No Horror But the Class Horror: Short movie reviews with an unexpected theme

No Horror But the Class Horror: Short movie reviews with an unexpected theme January 11, 2017

Compulsion: The other, other Leopold and Loeb flick (after Rope and Swoon, although idk, maybe Swoon is one of those things Only 90s Kids Will Remember) and it’s definitely worth watching if that sounds like your bag. Unlike Rope, Compulsion focuses on the social context: Prohibition–the law that everybody was above!–and the Golden Age of the gutter press. The KKK burning a cross outside the Clarence Darrow-analogue’s window. The fake surnames in this one are super Jewish, is what I’m saying.

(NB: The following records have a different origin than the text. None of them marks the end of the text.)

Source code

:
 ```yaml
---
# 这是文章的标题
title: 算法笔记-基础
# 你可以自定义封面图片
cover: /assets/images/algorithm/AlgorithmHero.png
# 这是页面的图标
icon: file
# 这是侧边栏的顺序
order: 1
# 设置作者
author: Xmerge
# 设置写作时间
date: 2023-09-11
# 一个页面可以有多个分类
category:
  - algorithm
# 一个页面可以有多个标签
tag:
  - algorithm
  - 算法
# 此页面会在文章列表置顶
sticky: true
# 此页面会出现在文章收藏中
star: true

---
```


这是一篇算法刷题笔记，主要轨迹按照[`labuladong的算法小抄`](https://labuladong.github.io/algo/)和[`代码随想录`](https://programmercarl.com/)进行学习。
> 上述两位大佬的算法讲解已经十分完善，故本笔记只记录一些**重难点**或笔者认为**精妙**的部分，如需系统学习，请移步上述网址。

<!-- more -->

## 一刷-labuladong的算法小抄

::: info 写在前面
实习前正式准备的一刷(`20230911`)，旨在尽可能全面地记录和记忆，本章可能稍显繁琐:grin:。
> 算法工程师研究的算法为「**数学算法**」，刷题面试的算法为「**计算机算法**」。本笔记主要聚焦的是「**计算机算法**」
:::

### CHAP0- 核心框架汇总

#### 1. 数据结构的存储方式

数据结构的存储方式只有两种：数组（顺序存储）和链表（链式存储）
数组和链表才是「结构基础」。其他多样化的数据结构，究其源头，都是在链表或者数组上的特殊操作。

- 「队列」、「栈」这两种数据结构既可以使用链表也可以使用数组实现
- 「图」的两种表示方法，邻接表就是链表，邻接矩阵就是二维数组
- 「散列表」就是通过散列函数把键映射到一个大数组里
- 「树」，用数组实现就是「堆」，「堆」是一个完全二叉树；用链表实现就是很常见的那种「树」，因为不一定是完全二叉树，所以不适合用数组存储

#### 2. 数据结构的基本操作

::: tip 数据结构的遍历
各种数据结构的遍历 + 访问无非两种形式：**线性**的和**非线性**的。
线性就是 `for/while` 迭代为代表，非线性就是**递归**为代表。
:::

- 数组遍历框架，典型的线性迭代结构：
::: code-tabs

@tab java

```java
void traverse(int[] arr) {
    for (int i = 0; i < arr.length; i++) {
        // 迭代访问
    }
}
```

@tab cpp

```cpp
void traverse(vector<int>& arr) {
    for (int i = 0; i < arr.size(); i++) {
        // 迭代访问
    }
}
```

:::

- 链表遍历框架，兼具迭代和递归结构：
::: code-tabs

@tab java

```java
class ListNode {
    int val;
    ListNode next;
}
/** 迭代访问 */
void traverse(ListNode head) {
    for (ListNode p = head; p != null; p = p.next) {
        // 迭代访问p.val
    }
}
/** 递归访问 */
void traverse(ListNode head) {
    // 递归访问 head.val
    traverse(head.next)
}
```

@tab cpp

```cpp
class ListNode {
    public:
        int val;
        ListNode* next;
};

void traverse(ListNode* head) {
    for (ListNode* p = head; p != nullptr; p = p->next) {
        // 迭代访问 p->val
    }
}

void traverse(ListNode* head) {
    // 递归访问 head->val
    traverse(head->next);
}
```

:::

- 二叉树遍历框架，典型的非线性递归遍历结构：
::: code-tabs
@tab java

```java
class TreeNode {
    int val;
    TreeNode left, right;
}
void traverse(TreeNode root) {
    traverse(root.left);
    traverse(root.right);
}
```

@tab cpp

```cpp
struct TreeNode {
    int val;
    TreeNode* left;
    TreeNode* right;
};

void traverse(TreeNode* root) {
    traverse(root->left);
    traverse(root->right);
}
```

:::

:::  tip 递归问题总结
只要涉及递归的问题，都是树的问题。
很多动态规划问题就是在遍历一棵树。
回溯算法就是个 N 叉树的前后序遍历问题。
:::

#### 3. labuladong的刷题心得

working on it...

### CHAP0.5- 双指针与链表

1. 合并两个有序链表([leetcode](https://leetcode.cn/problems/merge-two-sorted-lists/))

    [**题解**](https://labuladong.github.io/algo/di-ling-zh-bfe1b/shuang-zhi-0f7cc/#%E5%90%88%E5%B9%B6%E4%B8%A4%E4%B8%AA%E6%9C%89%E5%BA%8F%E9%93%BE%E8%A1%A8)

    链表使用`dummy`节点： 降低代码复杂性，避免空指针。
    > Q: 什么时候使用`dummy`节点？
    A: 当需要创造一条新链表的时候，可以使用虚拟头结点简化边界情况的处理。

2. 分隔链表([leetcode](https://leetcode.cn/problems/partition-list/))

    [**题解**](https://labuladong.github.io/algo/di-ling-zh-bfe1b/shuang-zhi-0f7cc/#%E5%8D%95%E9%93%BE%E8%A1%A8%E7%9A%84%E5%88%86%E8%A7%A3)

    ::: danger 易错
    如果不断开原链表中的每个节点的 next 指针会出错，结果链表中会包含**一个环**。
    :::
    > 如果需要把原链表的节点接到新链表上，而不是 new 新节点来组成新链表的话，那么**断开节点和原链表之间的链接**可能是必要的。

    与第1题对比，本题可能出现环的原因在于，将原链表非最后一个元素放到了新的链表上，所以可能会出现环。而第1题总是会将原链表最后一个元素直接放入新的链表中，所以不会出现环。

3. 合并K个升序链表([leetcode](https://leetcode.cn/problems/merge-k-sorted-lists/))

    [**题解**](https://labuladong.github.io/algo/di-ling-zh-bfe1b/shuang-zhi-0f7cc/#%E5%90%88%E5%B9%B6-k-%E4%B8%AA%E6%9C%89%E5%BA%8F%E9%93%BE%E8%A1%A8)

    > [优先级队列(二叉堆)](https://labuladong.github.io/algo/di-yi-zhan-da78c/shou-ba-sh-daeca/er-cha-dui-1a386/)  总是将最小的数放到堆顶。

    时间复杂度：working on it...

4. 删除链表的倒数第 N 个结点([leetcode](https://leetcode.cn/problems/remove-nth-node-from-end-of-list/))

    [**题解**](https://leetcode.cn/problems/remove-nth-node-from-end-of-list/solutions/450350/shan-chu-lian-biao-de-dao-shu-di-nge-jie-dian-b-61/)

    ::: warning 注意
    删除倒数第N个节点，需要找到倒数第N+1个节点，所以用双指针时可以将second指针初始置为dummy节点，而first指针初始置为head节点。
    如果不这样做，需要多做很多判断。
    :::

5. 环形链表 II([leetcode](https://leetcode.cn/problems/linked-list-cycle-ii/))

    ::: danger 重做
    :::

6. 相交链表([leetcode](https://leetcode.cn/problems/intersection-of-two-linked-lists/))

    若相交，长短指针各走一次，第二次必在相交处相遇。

You need a reasonably strong stomach for ’50s psychosexual expertise, but this doesn’t reach Psycho levels of overexplaining. Dean Stockwell as the submissive one in the master/servant dynamic (where do they get this? Rope does it too) is probably my favorite, and clearly the pet of the narrative as well, since he’s the one to whom Darrowish delivers his hilariously hypocritical Christian sermon at the end. (An anti-death penalty speech which is basically a series of fallacious arguments in the service of genuine hope and redemption.) Man, the way Stockwell closes his eyes when Darrowguy (ORSON WELLES BTW) strides in all, “Don’t speak to anybody but me, boys! I’m in charge here!” Thank God, you can see him think, somebody to give me orders who isn’t a complete psychopath!

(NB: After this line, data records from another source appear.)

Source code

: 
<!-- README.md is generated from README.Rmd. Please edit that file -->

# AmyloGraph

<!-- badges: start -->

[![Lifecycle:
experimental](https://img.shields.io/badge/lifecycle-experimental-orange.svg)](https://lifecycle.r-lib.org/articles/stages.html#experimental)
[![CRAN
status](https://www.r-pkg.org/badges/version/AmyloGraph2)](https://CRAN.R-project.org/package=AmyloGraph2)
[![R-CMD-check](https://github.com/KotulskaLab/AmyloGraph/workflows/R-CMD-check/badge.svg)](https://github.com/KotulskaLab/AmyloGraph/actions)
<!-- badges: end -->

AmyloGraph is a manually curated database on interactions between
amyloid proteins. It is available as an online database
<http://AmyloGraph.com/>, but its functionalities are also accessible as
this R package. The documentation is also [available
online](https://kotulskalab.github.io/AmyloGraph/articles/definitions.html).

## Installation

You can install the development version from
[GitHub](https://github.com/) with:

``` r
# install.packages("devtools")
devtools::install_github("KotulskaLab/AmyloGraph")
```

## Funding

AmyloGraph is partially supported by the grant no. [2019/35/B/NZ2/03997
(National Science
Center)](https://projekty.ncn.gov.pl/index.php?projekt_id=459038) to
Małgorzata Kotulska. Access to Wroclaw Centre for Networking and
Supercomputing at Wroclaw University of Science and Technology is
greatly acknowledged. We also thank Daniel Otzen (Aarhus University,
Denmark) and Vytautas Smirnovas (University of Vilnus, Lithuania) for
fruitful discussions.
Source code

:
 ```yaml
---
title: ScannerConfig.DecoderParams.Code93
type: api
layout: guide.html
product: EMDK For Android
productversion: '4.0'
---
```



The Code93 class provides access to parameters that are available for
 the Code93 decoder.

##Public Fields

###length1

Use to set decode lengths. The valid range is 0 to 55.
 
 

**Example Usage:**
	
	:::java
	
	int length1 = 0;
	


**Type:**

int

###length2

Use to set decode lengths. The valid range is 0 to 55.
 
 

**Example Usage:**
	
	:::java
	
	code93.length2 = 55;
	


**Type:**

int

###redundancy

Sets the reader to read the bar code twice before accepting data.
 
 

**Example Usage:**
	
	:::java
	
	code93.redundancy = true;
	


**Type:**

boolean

The Box: Spoilers aplenty in the next two paragraphs.

James Marsden (but you can see his weird eyes, so it’s difficult for me) in a genre-twisting sci-fi thriller by the guy who did Donnie Darko. I am willing to watch DD at least a million times but this one is in a weird way too simple. Too many curlicues of elaborately creepy mystery, too much frosting, covering up an extremely simple Twilight Zone-type tale of aliens imposing a moral test on a bunch of people who fail it.

It’s a bad sign that to me the most interesting question raised by this movie is whether it was a mistake to make the central couple’s money woes so non-dire. Like, they kill a man to keep their kid out of public school. In 1970s Richmond! I sort of think that’s brilliant, as a scriptwriting choice.

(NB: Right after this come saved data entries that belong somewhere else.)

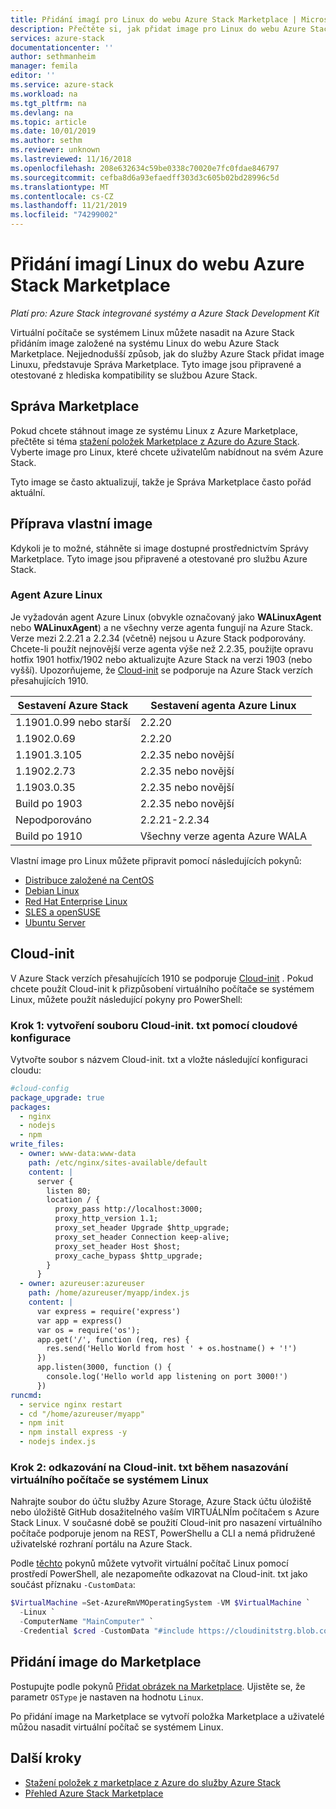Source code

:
 ```yaml
---
title: Přidání imagí pro Linux do webu Azure Stack Marketplace | Microsoft Docs
description: Přečtěte si, jak přidat image pro Linux do webu Azure Stack Marketplace.
services: azure-stack
documentationcenter: ''
author: sethmanheim
manager: femila
editor: ''
ms.service: azure-stack
ms.workload: na
ms.tgt_pltfrm: na
ms.devlang: na
ms.topic: article
ms.date: 10/01/2019
ms.author: sethm
ms.reviewer: unknown
ms.lastreviewed: 11/16/2018
ms.openlocfilehash: 208e632634c59be0338c70020e7fc0fdae846797
ms.sourcegitcommit: cefba8d6a93efaedff303d3c605b02bd28996c5d
ms.translationtype: MT
ms.contentlocale: cs-CZ
ms.lasthandoff: 11/21/2019
ms.locfileid: "74299002"
---
```

# <a name="add-linux-images-to-azure-stack-marketplace"></a>Přidání imagí Linux do webu Azure Stack Marketplace

*Platí pro: Azure Stack integrované systémy a Azure Stack Development Kit*

Virtuální počítače se systémem Linux můžete nasadit na Azure Stack přidáním image založené na systému Linux do webu Azure Stack Marketplace. Nejjednodušší způsob, jak do služby Azure Stack přidat image Linuxu, představuje Správa Marketplace. Tyto image jsou připravené a otestované z hlediska kompatibility se službou Azure Stack.

## <a name="marketplace-management"></a>Správa Marketplace

Pokud chcete stáhnout image ze systému Linux z Azure Marketplace, přečtěte si téma [stažení položek Marketplace z Azure do Azure Stack](azure-stack-download-azure-marketplace-item.md). Vyberte image pro Linux, které chcete uživatelům nabídnout na svém Azure Stack.

Tyto image se často aktualizují, takže je Správa Marketplace často pořád aktuální.

## <a name="prepare-your-own-image"></a>Příprava vlastní image

Kdykoli je to možné, stáhněte si image dostupné prostřednictvím Správy Marketplace. Tyto image jsou připravené a otestované pro službu Azure Stack.

### <a name="azure-linux-agent"></a>Agent Azure Linux

Je vyžadován agent Azure Linux (obvykle označovaný jako **WALinuxAgent** nebo **WALinuxAgent**) a ne všechny verze agenta fungují na Azure Stack. Verze mezi 2.2.21 a 2.2.34 (včetně) nejsou u Azure Stack podporovány. Chcete-li použít nejnovější verze agenta výše než 2.2.35, použijte opravu hotfix 1901 hotfix/1902 nebo aktualizujte Azure Stack na verzi 1903 (nebo vyšší). Upozorňujeme, že [Cloud-init](https://cloud-init.io/) se podporuje na Azure Stack verzích přesahujících 1910.

| Sestavení Azure Stack | Sestavení agenta Azure Linux |
| ------------- | ------------- |
| 1.1901.0.99 nebo starší | 2.2.20 |
| 1.1902.0.69  | 2.2.20  |
|  1.1901.3.105   | 2.2.35 nebo novější |
| 1.1902.2.73  | 2.2.35 nebo novější |
| 1.1903.0.35  | 2.2.35 nebo novější |
| Build po 1903 | 2.2.35 nebo novější |
| Nepodporováno | 2.2.21-2.2.34 |
| Build po 1910 | Všechny verze agenta Azure WALA|

Vlastní image pro Linux můžete připravit pomocí následujících pokynů:

* [Distribuce založené na CentOS](/azure/virtual-machines/linux/create-upload-centos?toc=%2fazure%2fvirtual-machines%2flinux%2ftoc.json)
* [Debian Linux](/azure/virtual-machines/linux/debian-create-upload-vhd?toc=%2fazure%2fvirtual-machines%2flinux%2ftoc.json)
* [Red Hat Enterprise Linux](azure-stack-redhat-create-upload-vhd.md)
* [SLES a openSUSE](/azure/virtual-machines/linux/suse-create-upload-vhd?toc=%2fazure%2fvirtual-machines%2flinux%2ftoc.json)
* [Ubuntu Server](/azure/virtual-machines/linux/create-upload-ubuntu?toc=%2fazure%2fvirtual-machines%2flinux%2ftoc.json)

## <a name="cloud-init"></a>Cloud-init

V Azure Stack verzích přesahujících 1910 se podporuje [Cloud-init](https://cloud-init.io/) . Pokud chcete použít Cloud-init k přizpůsobení virtuálního počítače se systémem Linux, můžete použít následující pokyny pro PowerShell: 

### <a name="step-1-create-a-cloud-inittxt-file-with-your-cloud-config"></a>Krok 1: vytvoření souboru Cloud-init. txt pomocí cloudové konfigurace

Vytvořte soubor s názvem Cloud-init. txt a vložte následující konfiguraci cloudu:

```yaml
#cloud-config
package_upgrade: true
packages:
  - nginx
  - nodejs
  - npm
write_files:
  - owner: www-data:www-data
    path: /etc/nginx/sites-available/default
    content: |
      server {
        listen 80;
        location / {
          proxy_pass http://localhost:3000;
          proxy_http_version 1.1;
          proxy_set_header Upgrade $http_upgrade;
          proxy_set_header Connection keep-alive;
          proxy_set_header Host $host;
          proxy_cache_bypass $http_upgrade;
        }
      }
  - owner: azureuser:azureuser
    path: /home/azureuser/myapp/index.js
    content: |
      var express = require('express')
      var app = express()
      var os = require('os');
      app.get('/', function (req, res) {
        res.send('Hello World from host ' + os.hostname() + '!')
      })
      app.listen(3000, function () {
        console.log('Hello world app listening on port 3000!')
      })
runcmd:
  - service nginx restart
  - cd "/home/azureuser/myapp"
  - npm init
  - npm install express -y
  - nodejs index.js
  ```
  
### <a name="step-2-reference-the-cloud-inittxt-during-the-linux-vm-deployment"></a>Krok 2: odkazování na Cloud-init. txt během nasazování virtuálního počítače se systémem Linux

Nahrajte soubor do účtu služby Azure Storage, Azure Stack účtu úložiště nebo úložiště GitHub dosažitelného vaším VIRTUÁLNÍm počítačem s Azure Stack Linux.
V současné době se použití Cloud-init pro nasazení virtuálního počítače podporuje jenom na REST, PowerShellu a CLI a nemá přidružené uživatelské rozhraní portálu na Azure Stack.

Podle [těchto](../user/azure-stack-quick-create-vm-linux-powershell.md) pokynů můžete vytvořit virtuální počítač Linux pomocí prostředí PowerShell, ale nezapomeňte odkazovat na Cloud-init. txt jako součást příznaku `-CustomData`:

```powershell
$VirtualMachine =Set-AzureRmVMOperatingSystem -VM $VirtualMachine `
  -Linux `
  -ComputerName "MainComputer" `
  -Credential $cred -CustomData "#include https://cloudinitstrg.blob.core.windows.net/strg/cloud-init.txt"
```

## <a name="add-your-image-to-marketplace"></a>Přidání image do Marketplace

Postupujte podle pokynů [Přidat obrázek na Marketplace](azure-stack-add-vm-image.md). Ujistěte se, že parametr `OSType` je nastaven na hodnotu `Linux`.

Po přidání image na Marketplace se vytvoří položka Marketplace a uživatelé můžou nasadit virtuální počítač se systémem Linux.

## <a name="next-steps"></a>Další kroky

* [Stažení položek z marketplace z Azure do služby Azure Stack](azure-stack-download-azure-marketplace-item.md)
* [Přehled Azure Stack Marketplace](azure-stack-marketplace.md)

Lost Highway: This one otoh really is as weird as it appears to be. A David Lynch joint, melding noir and horror, in some ways reminiscent of Memento (that’s probably a super declasse comparison). I initially thought this is a movie about how even innocent good people are in some deeper existential sense evil and deserve punishment, plus also Satan is prince and ruler of the earth; I’m totally down for that, but the more Lynch-savvy friend who showed us this thing convinced me that that’s not what’s happening. He did suggest that one thing this may be is a depiction of our longing for justice when we’ve done wrong–our longing for punishment. This too I’m extremely down for.

On the one hand, I generally love “Hollywood is pornography is vampirism/Satanism” tales (especially since they’re so often made by self-hating people who love movies, HI THERE), and a lot of this movie either is that narrative or borrows heavily from it. On the other hand, be aware that as my Lynch-loving friend said afterward, in some embarrassment, “I forgot how much sex there is in this movie.” And often fairly porny sex imo. It’s an awkward one to watch with friends, is my point. (Or maybe my point is that there’s a fine line between satire and replica.)

Cheap Thrills: Another Netflix-streaming horror flick where a family man in financial desperation agrees to play a horrible rich person’s game of increasingly degrading and dangerous dares for money. I liked that movie when it was 13 Sins and I like it here too. This flick isn’t as narratively ambitious as 13 Sins and doesn’t have the terrific opening set-piece. But it offers an intensely painful depiction of poor people attacking one another and using the concept of “deserving” against one another. A feel-bad movie.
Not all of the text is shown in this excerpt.